Could our relationship with Afghanistan follow a similar trajectory? MIAs are not an issue there: the peculiar nature of the Afghan terrain and battles there let us extract nearly all of our war dead and wounded in real time. But an even stronger moral obligation has arisen in Afghanistan: an obligation to the living.

Today the bond we Americans feel with Afghans has nothing to do with MIAs. Instead, it involves the Afghans who helped us in our battles and in our diplomatic and civilian efforts to improve Afghans’ lives. Our moral obligation to them sparked much of our extraordinary last-minute evacuation effort, which has just ended. Thousands of our military survivors, as well as interested civilians, helped and are still helping evacuate Afghan friends, working virtually, online and even in person. They and we all have a moral stake in the fate of the Afghan diaspora and in the Afghans who, willingly or not, remain under Taliban rule.

Our moral obligation doesn’t stop there. Until the recent collapse, grants from the US and international institutions like the World Bank reportedly provided three-quarters of the Afghan nation’s public spending. The real prospect and fear of that money-flow stopping was one of the strongest factors in the collapse of the Afghan Army and government.

So now, it seems to me, we have a far stronger moral obligation in Afghanistan than we did in Vietnam. We have an obligation to thousands—maybe millions—of Afghans who looked to us for protection, sustenance and the prospect of a brighter future. We have a moral obligation to prevent the collapse of the Afghan economy and the humanitarian catastrophe that would follow. And yes, we have a moral obligation, within limits, to work with the Taliban to persuade and help them to govern their country well.
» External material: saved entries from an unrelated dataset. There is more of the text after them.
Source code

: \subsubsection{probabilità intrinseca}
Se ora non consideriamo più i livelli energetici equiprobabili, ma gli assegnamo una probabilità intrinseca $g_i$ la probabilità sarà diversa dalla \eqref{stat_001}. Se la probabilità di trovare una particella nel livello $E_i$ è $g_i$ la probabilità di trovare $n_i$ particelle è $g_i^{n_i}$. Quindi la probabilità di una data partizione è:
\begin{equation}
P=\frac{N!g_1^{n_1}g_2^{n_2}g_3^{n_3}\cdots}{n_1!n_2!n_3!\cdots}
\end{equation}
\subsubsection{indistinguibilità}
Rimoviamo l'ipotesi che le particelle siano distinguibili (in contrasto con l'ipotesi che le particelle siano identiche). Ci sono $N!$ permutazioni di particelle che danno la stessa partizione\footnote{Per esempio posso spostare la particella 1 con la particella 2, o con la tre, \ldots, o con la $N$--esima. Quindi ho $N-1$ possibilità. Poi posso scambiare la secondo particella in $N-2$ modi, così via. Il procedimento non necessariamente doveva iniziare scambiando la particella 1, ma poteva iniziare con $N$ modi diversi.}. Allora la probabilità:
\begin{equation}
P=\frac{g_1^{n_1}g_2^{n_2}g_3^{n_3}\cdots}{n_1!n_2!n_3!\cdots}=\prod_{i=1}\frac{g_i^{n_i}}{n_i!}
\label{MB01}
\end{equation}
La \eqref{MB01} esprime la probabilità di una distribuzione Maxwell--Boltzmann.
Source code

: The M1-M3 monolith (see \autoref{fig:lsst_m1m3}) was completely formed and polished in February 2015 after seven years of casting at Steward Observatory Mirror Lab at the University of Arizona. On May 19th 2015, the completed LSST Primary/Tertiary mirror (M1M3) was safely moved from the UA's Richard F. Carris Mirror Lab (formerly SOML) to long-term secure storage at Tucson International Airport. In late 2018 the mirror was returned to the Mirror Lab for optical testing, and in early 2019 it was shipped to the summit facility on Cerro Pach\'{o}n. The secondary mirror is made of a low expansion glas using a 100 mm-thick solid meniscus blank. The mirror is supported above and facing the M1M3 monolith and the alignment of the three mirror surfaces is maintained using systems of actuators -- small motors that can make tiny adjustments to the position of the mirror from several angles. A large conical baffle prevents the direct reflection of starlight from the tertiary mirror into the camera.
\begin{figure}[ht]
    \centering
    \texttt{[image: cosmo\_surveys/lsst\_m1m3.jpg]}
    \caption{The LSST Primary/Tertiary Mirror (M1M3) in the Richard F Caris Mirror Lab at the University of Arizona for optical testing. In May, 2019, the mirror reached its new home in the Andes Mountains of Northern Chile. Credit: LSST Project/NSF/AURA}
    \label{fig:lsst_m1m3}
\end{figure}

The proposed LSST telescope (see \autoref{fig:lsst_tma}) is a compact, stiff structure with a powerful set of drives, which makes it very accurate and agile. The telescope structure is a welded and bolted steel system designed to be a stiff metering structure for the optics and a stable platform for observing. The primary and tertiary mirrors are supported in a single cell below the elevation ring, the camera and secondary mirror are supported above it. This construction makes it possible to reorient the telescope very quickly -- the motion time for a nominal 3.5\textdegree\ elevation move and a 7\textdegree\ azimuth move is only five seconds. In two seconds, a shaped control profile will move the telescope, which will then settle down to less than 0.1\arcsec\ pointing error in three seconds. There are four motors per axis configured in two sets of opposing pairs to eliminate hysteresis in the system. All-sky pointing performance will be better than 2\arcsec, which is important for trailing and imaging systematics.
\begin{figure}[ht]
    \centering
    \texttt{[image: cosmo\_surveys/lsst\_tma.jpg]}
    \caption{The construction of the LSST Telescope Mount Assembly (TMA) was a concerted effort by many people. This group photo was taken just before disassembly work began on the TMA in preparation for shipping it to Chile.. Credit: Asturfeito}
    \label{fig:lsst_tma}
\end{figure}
As for means, we have them, too. The prospect of American warriors coming home in body bags is ended. The fighting, wounding and dying are ended. We and our wartime allies have enormous leverage in money, on-ground experience, and knowledge of the place, the time, and the people. We have enduring personal bonds of American warriors, civilians and emissaries with Afghan soldiers and civilians.

So what we should do now is organize a new Marshall Plan for Afghanistan. As the richest country on Earth, we must try to show the world that “soft” power can still help improve a society after military power has failed.

Of course much depends on the Taliban seizing the opportunity that we proffer. But they would be crazy to miss chance to build a better, happier and more prosperous nation on the foundations of a kinder, gentler Islam and cooperation with their erstwhile enemies. And who knows? If we succeed, we will have taken a giant step along the hard trail blazed by George Marshall toward making war itself obsolete.

Afghanistan is still there. Millions whom we have educated, trained, enriched and given the vision of a brighter future are still there. Many of those who have left will return when and if conditions improve. Our military equipment may be gone, but the hotels, theaters, businesses, roads, schools and hospitals that we financed or built are still there. The Taliban, let alone under its currently restored leadership, will not want to destroy them. If we are humble enough to let Afghans accept new leadership and a different God, we can see to it that all our sacrifice (and theirs!) will not have been in vain. Let the diplomats take over after the warriors have departed.